Stored items
######
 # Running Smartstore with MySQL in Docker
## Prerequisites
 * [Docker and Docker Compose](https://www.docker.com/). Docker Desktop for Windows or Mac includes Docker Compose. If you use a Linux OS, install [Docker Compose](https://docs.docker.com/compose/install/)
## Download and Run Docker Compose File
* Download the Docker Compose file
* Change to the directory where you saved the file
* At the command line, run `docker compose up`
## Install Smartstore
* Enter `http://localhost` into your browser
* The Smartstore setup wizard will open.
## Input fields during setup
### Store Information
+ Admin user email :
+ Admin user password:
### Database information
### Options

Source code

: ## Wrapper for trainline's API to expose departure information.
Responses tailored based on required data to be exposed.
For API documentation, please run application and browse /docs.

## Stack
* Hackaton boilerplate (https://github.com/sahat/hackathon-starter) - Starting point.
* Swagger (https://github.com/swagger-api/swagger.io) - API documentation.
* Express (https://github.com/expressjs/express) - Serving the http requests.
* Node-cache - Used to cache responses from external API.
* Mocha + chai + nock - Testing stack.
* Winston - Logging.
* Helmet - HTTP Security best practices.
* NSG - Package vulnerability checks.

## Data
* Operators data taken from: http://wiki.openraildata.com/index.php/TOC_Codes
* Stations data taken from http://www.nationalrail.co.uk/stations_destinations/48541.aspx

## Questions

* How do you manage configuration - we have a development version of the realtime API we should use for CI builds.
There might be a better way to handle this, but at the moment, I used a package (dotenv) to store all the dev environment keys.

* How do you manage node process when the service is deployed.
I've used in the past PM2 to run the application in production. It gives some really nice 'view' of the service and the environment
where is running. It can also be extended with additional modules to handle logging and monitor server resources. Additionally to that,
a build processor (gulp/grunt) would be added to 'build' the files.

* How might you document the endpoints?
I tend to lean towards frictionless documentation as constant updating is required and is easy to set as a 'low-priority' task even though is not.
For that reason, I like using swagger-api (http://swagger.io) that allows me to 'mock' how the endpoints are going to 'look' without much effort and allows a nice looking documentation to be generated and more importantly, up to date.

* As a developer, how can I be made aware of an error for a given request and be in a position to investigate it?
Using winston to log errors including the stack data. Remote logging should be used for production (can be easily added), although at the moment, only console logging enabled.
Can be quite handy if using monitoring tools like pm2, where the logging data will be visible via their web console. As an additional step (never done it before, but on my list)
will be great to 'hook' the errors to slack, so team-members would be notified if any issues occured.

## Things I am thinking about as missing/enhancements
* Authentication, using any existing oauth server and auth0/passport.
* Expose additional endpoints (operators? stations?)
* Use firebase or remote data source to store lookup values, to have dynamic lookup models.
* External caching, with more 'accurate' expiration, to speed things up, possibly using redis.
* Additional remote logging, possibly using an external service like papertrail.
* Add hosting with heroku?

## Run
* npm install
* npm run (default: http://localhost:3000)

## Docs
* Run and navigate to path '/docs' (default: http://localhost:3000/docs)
######
■ WHAT NEEDS TO BE DONE:
For the lines above, output exactly those from the line containing "Stations data taken" through the line containing "I've used in", and skip the others.

■ YOUR RESPONSE:
* Stations data taken from http://www.nationalrail.co.uk/stations_destinations/48541.aspx

## Questions

* How do you manage configuration - we have a development version of the realtime API we should use for CI builds.
There might be a better way to handle this, but at the moment, I used a package (dotenv) to store all the dev environment keys.

* How do you manage node process when the service is deployed.
I've used in the past PM2 to run the application in production. It gives some really nice 'view' of the service and the environment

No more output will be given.